The revolutionaries -- dubbed French 75 -- rob banks and free captured immigrants, saving them from internment, deportation, or worse. In one scene, Black women rob a bank, stamping bold fury onto the screen.
The insurrectionists are opposed by a militaristic government police force in which Sean Penn's Colonel Lockjaw serves as a chief field officer. Lockjaw's sexual desires push him into racist hypocrisy when he's aroused by Perfidia. His ramrod walk -- a rigid rooster's strut -- makes for an ongoing sight gag.
The opening scenes offer an unsettling blur of incident without much context. Anderson leaves it to us to ride the roiling wave he creates. The characters will become more defined when the film leaps ahead 16 years. Still active, the revolution seems to be sputtering.
Time remains fuzzy throughout. Characters use cell phones, but pay phones still can be found in the story's dystopian surroundings.
After her fierce opening salvo, Perfidia disappears from the story; we learn that she was captured and saved herself by turning rat. She entered the Witness Protection Program but escaped. She hasn't been seen since. For his part, Bob has retreated to a remote rural area where he's raising Willa (Chase Infiniti), the assertive high-school-aged daughter he had with Perfidia.
Bob lives in a marijuana-induced haze, but his paranoia seems reasonable; the military would like to find him. I won't say more about it, but doubts are raised about Willa's parenthood.
To the extent that there's a plot, it kicks into second gear when Willa is captured. Bob gropes his way out of a drug-induced fog as he tries to rescue her.
An emerging string of characters adds to the movie's encompassing weirdness. Among them are members of the bizarrely named Christmas Adventurer's Club, a highly selective fraternity of powerful white men who stand for racial purity. Lockjaw yearns to join their ranks.
Benicio del Toro delivers a funny comic turn as a martial arts instructor who sides with the revolutionaries. He also shelters immigrants the government would like to expel.
The humor hinges on overstatement, broadly drawn characters, shaggy detail, and unconstrained lunacy. Always a bit confused, Ferguson spends most of the movie trying to evade capture while still wearing the tattered bathrobe in which he flees the police. To make matters worse, time and drugs have obliterated the passwords Bob needs to reconnect with his former revolutionary colleagues so that he can discover where they've taken Willa.
Action augments the gunplay and tension. A climactic car chase over rolling hills has a stomach-dropping quality that Anderson sustains for several minutes, and just about everything in One Battle After Another benefits from Jonny Greenwood's edgy score.

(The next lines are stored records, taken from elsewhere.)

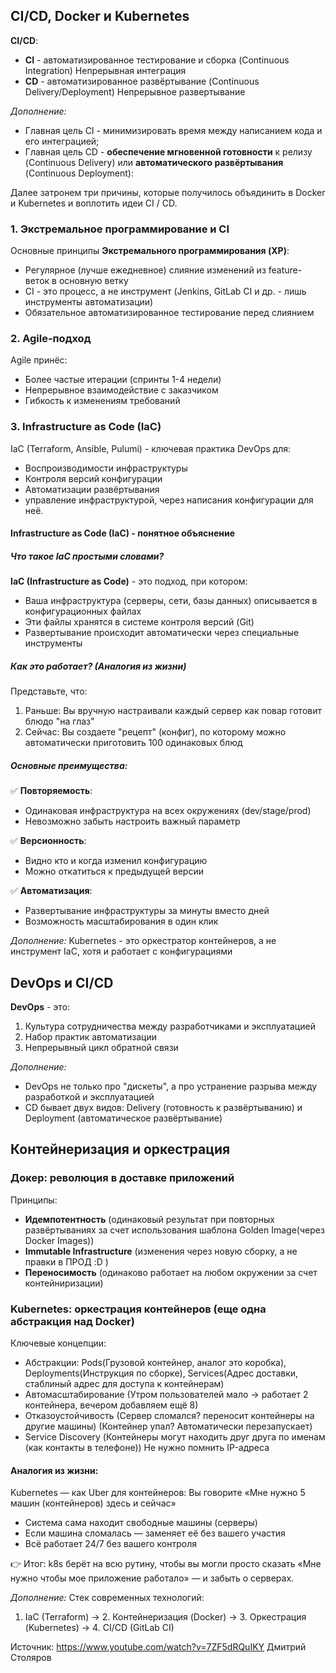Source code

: ## CI/CD, Docker и Kubernetes

**CI/CD**:
- **CI** - автоматизированное тестирование и сборка (Continuous Integration) Непрерывная интеграция
- **CD** - автоматизированное развёртывание (Continuous Delivery/Deployment) Непрерывное развертывание

*Дополнение:*
- Главная цель CI - минимизировать время между написанием кода и его интеграцией;
- Главная цель CD - **обеспечение мгновенной готовности** к релизу (Continuous Delivery) или **автоматического развёртывания** (Continuous Deployment):

Далее затронем три причины, которые получилось объядинить в Docker и Kubernetes и воплотить идеи CI / CD.


### 1. Экстремальное программирование и CI
Основные принципы **Экстремального программирования (XP)**:
- Регулярное (лучше ежедневное) слияние изменений из feature-веток в основную ветку
- CI - это процесс, а не инструмент (Jenkins, GitLab CI и др. - лишь инструменты автоматизации)
- Обязательное автоматизированное тестирование перед слиянием

### 2. Agile-подход
Agile принёс:
- Более частые итерации (спринты 1-4 недели)
- Непрерывное взаимодействие с заказчиком
- Гибкость к изменениям требований

### 3. Infrastructure as Code (IaC) 
IaC (Terraform, Ansible, Pulumi) - ключевая практика DevOps для:
- Воспроизводимости инфраструктуры
- Контроля версий конфигурации
- Автоматизации развёртывания
- управление инфраструктурой, через написания конфигурации для неё.

#### Infrastructure as Code (IaC) - понятное объяснение

##### Что такое IaC простыми словами?
**IaC (Infrastructure as Code)** - это подход, при котором:
- Ваша инфраструктура (серверы, сети, базы данных) описывается в конфигурационных файлах
- Эти файлы хранятся в системе контроля версий (Git) 
- Развертывание происходит автоматически через специальные инструменты

##### Как это работает? (Аналогия из жизни)
Представьте, что:
1. Раньше: Вы вручную настраивали каждый сервер как повар готовит блюдо "на глаз"
2. Сейчас: Вы создаете "рецепт" (конфиг), по которому можно автоматически приготовить 100 одинаковых блюд

##### Основные преимущества:
✅ **Повторяемость**:
- Одинаковая инфраструктура на всех окружениях (dev/stage/prod)
- Невозможно забыть настроить важный параметр

✅ **Версионность**:
- Видно кто и когда изменил конфигурацию
- Можно откатиться к предыдущей версии

✅ **Автоматизация**:
- Развертывание инфраструктуры за минуты вместо дней
- Возможность масштабирования в один клик

*Дополнение:*
Kubernetes - это оркестратор контейнеров, а не инструмент IaC, хотя и работает с конфигурациями

## DevOps и CI/CD
**DevOps** - это:
1. Культура сотрудничества между разработчиками и эксплуатацией
2. Набор практик автоматизации
3. Непрерывный цикл обратной связи


*Дополнение:*
- DevOps не только про "дискеты", а про устранение разрыва между разработкой и эксплуатацией
- CD бывает двух видов: Delivery (готовность к развёртыванию) и Deployment (автоматическое развёртывание)

## Контейнеризация и оркестрация

### Докер: революция в доставке приложений
Принципы:
- **Идемпотентность** (одинаковый результат при повторных развёртываниях за счет использования шаблона Golden Image(через Docker Images))
- **Immutable Infrastructure** (изменения через новую сборку, а не правки в ПРОД :D )
- **Переносимость** (одинаково работает на любом окружении за счет контейниризации)


### Kubernetes: оркестрация контейнеров (еще одна абстракция над Docker)
Ключевые концепции:
- Абстракции: Pods(Грузовой контейнер, аналог это коробка), Deployments(Инструкция по сборке), Services(Адрес доставки, стаблиный адрес для доступа к контейнерам)
- Автомасштабирование (Утром пользователей мало → работает 2 контейнера, вечером добавляем ещё 8)
- Отказоустойчивость (Сервер сломался? переносит контейнеры на другие машины) (Контейнер упал? Автоматически перезапускает)
- Service Discovery (Контейнеры могут находить друг друга по именам (как контакты в телефоне)) Не нужно помнить IP-адреса

#### Аналогия из жизни:
Kubernetes — как Uber для контейнеров:
Вы говорите «Мне нужно 5 машин (контейнеров) здесь и сейчас»
- Система сама находит свободные машины (серверы)
- Если машина сломалась — заменяет её без вашего участия
- Всё работает 24/7 без вашего контроля

👉 Итог: k8s берёт на всю рутину, чтобы вы могли просто сказать «Мне нужно чтобы мое приложение работало» — и забыть о серверах.


*Дополнение:*
Стек современных технологий:
1. IaC (Terraform) → 2. Контейнеризация (Docker) → 3. Оркестрация (Kubernetes) → 4. CI/CD (GitLab CI)

Источник:
https://www.youtube.com/watch?v=7ZF5dRQuIKY
Дмитрий Столяров
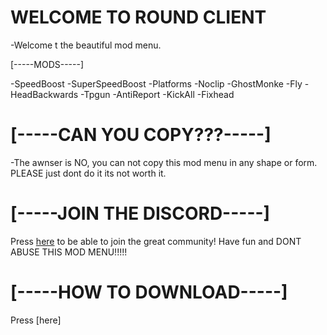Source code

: # WELCOME TO ROUND CLIENT

-Welcome t the beautiful mod menu.

[-----MODS-----]

-SpeedBoost
-SuperSpeedBoost
-Platforms
-Noclip
-GhostMonke
-Fly
-HeadBackwards
-Tpgun
-AntiReport
-KickAll
-Fixhead

# [-----CAN YOU COPY???-----]
-The awnser is NO, you can not copy this mod menu in any shape or form.
PLEASE just dont do it its not worth it.

# [-----JOIN THE DISCORD-----]

Press [here](https://discord.com/channels/1325631611898695802/1325631612389560433)
to be able to join the great community! Have fun and DONT ABUSE THIS MOD MENU!!!!!

# [-----HOW TO DOWNLOAD-----]
Press [here]
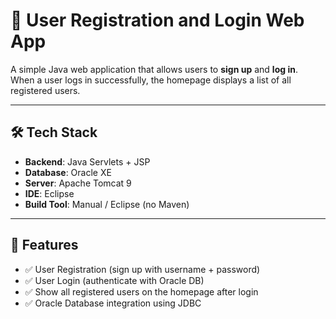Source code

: # 📝 User Registration and Login Web App

A simple Java web application that allows users to **sign up** and **log in**.  
When a user logs in successfully, the homepage displays a list of all registered users.

---

## 🛠️ Tech Stack
- **Backend**: Java Servlets + JSP  
- **Database**: Oracle XE  
- **Server**: Apache Tomcat 9  
- **IDE**: Eclipse  
- **Build Tool**: Manual / Eclipse (no Maven)  

---

## 🚀 Features
- ✅ User Registration (sign up with username + password)  
- ✅ User Login (authenticate with Oracle DB)  
- ✅ Show all registered users on the homepage after login  
- ✅ Oracle Database integration using JDBC  
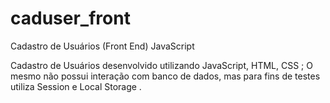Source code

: # caduser_front
Cadastro de Usuários (Front End) JavaScript


Cadastro de Usuários desenvolvido utilizando JavaScript, HTML, CSS ;
O mesmo não possui interação com banco de dados, mas para fins de testes utiliza Session e Local Storage .

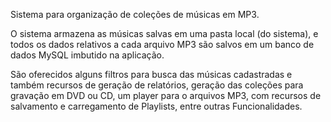 Sistema para organização de coleções de músicas em MP3.

O sistema armazena as músicas salvas em uma pasta local (do sistema), e todos os dados relativos a cada arquivo MP3 são salvos em um banco de dados MySQL imbutido na aplicação.

São oferecidos alguns filtros para busca das músicas cadastradas e também recursos de geração de relatórios, geração das coleções para gravação em DVD ou CD, um player para o arquivos MP3, com recursos de salvamento e carregamento de Playlists, entre outras Funcionalidades.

Is One Battle After Another intended as a cautionary tale about where our divided country might be heading? Some may see it that way, but I didn’t view the movie as a flashing red light. Rather, it struck me as a depiction of the febrile craziness of a moment in which nearly everything seems possessed by an over-blown sense of absurdity that’s ridiculous, dangerous, and resistant to comprehension
Of course, it’s all too much, but that’s how things often feel.